-- YOUR GOAL --
Copy out each line containing "skills" from the entries below.

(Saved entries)
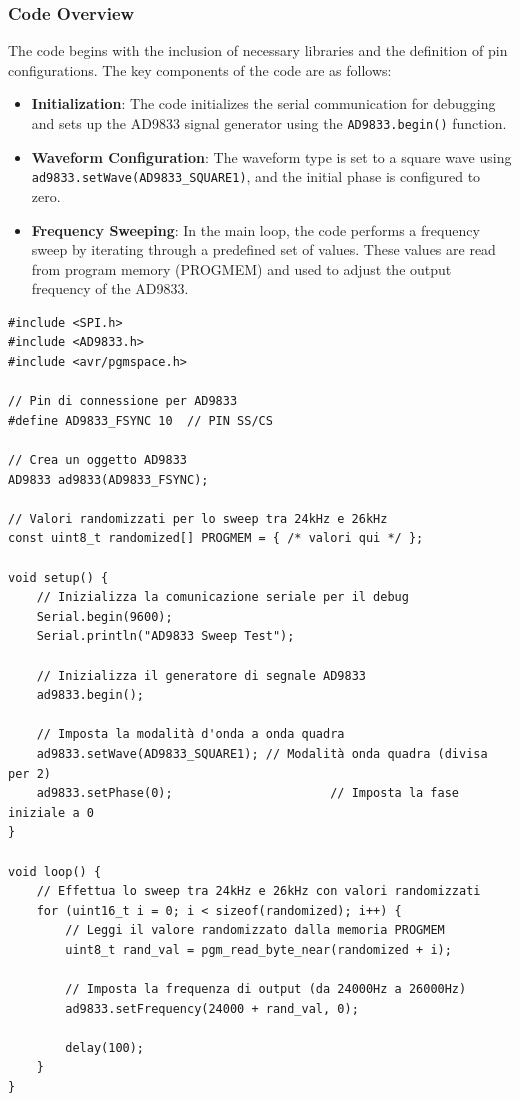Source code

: \subsubsection{Code Overview}
The code begins with the inclusion of necessary libraries and the definition of pin configurations. The key components of the code are as follows:

\begin{itemize}
    \item \textbf{Initialization}: The code initializes the serial communication for debugging and sets up the AD9833 signal generator using the \texttt{AD9833.begin()} function.
    \item \textbf{Waveform Configuration}: The waveform type is set to a square wave using \texttt{ad9833.setWave(AD9833\_SQUARE1)}, and the initial phase is configured to zero.
    \item \textbf{Frequency Sweeping}: In the main loop, the code performs a frequency sweep by iterating through a predefined set of values. These values are read from program memory (PROGMEM) and used to adjust the output frequency of the AD9833.
\end{itemize}

\begin{verbatim}
#include <SPI.h>
#include <AD9833.h>
#include <avr/pgmspace.h>

// Pin di connessione per AD9833
#define AD9833_FSYNC 10  // PIN SS/CS

// Crea un oggetto AD9833
AD9833 ad9833(AD9833_FSYNC);

// Valori randomizzati per lo sweep tra 24kHz e 26kHz
const uint8_t randomized[] PROGMEM = { /* valori qui */ };

void setup() {
    // Inizializza la comunicazione seriale per il debug
    Serial.begin(9600);
    Serial.println("AD9833 Sweep Test");

    // Inizializza il generatore di segnale AD9833
    ad9833.begin();

    // Imposta la modalità d'onda a onda quadra
    ad9833.setWave(AD9833_SQUARE1); // Modalità onda quadra (divisa per 2)
    ad9833.setPhase(0);                      // Imposta la fase iniziale a 0
}

void loop() {
    // Effettua lo sweep tra 24kHz e 26kHz con valori randomizzati
    for (uint16_t i = 0; i < sizeof(randomized); i++) {
        // Leggi il valore randomizzato dalla memoria PROGMEM
        uint8_t rand_val = pgm_read_byte_near(randomized + i);
        
        // Imposta la frequenza di output (da 24000Hz a 26000Hz)
        ad9833.setFrequency(24000 + rand_val, 0);

        delay(100);
    }
}
\end{verbatim}


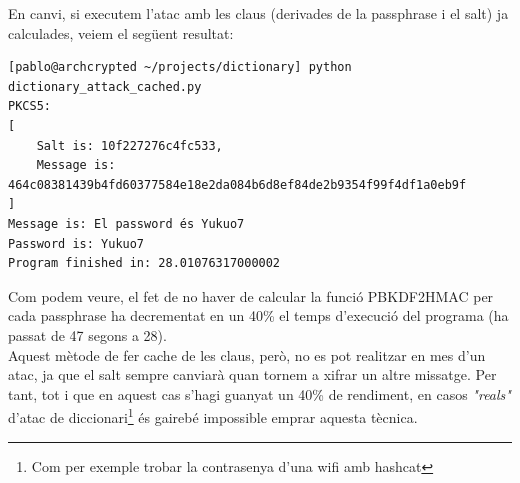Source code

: \documentclass[12pt, letterpaper]{article}
\begin{document}
En canvi, si executem l'atac amb les claus (derivades de la passphrase i el salt) ja calculades, veiem el següent resultat:
\begin{verbatim}
[pablo@archcrypted ~/projects/dictionary] python dictionary_attack_cached.py
PKCS5: 
[
	Salt is: 10f227276c4fc533,
	Message is: 464c08381439b4fd60377584e18e2da084b6d8ef84de2b9354f99f4df1a0eb9f
]
Message is: El password és Yukuo7
Password is: Yukuo7
Program finished in: 28.01076317000002
\end{verbatim}

Com podem veure, el fet de no haver de calcular la funció PBKDF2HMAC per cada passphrase ha decrementat en un 40\% el temps d'execució del programa (ha passat de 47 segons a 28).\\

Aquest mètode de fer cache de les claus, però, no es pot realitzar en mes d'un atac, ja que el salt sempre canviarà quan tornem a xifrar un altre missatge. Per tant, tot i que en aquest cas s'hagi guanyat un 40\% de rendiment, en casos \textit{"reals"} d'atac de diccionari\footnote{Com per exemple trobar la contrasenya d'una wifi amb hashcat} és gairebé impossible emprar aquesta tècnica.
\end{document}
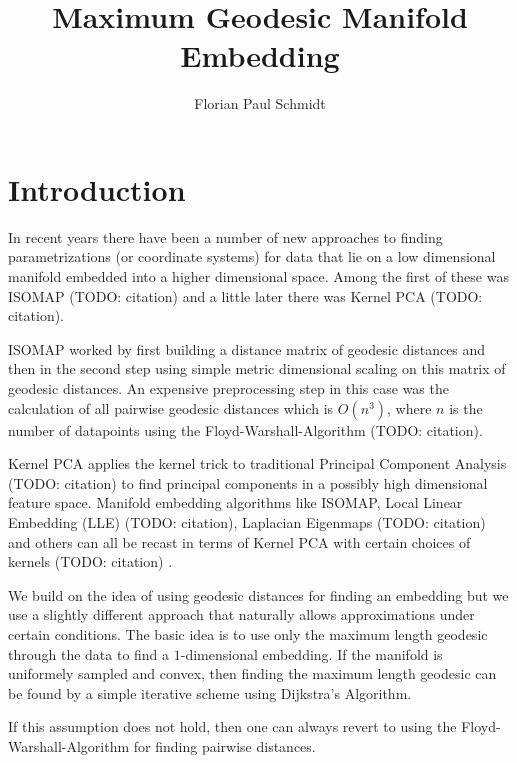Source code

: \documentclass[11pt]{article}
\author{Florian Paul Schmidt}
\title{Maximum Geodesic Manifold Embedding}
\begin{document}
\maketitle


\section{Introduction}

In recent years there have been a number of new approaches to finding parametrizations (or coordinate systems) for data that lie on a low dimensional manifold embedded into a higher dimensional space. Among the first of these was ISOMAP (TODO: citation) and a little later there was Kernel PCA (TODO: citation).

ISOMAP worked by first building a distance matrix of geodesic distances and then in the second step using simple metric dimensional scaling on this matrix of geodesic distances. An expensive preprocessing step in this case was the calculation of all pairwise geodesic distances which is $O(n^3)$, where $n$ is the number of datapoints using the Floyd-Warshall-Algorithm (TODO: citation).

Kernel PCA applies the kernel trick to traditional Principal Component Analysis (TODO: citation) to find principal components in a possibly high dimensional feature space. Manifold embedding algorithms like ISOMAP, Local Linear Embedding (LLE) (TODO: citation), Laplacian Eigenmaps (TODO: citation) and others can all be recast in terms of Kernel PCA with certain choices of kernels (TODO: citation) .

We build on the idea of using geodesic distances for finding an embedding but we use a slightly different approach that naturally allows approximations under certain conditions. The basic idea is to use only the maximum length geodesic through the data to find a $1$-dimensional embedding. If the manifold is uniformely sampled and convex, then finding the maximum length geodesic can be found by a simple iterative scheme using Dijkstra's Algorithm. 

If this assumption does not hold, then one can always revert to using the Floyd-Warshall-Algorithm for finding pairwise distances.
\end{document}
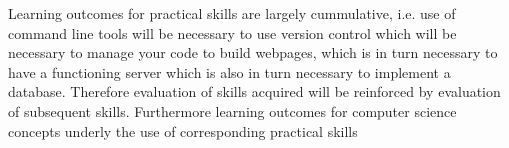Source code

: \documentclass{article}
\begin{document}
Learning outcomes for practical skills are largely cummulative, i.e. use of
command line tools will be necessary to use version control which will be
necessary to manage your code to build webpages, which is in turn necessary to
have a functioning server which is also in turn necessary to implement a
database. Therefore evaluation of skills acquired will be reinforced by
evaluation of subsequent skills. Furthermore learning outcomes for computer
science concepts underly the use of corresponding practical skills
\end{document}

-- OUTPUT FOR THIS TASK --
Learning outcomes for practical skills are largely cummulative, i.e. use of
database. Therefore evaluation of skills acquired will be reinforced by
evaluation of subsequent skills. Furthermore learning outcomes for computer
science concepts underly the use of corresponding practical skills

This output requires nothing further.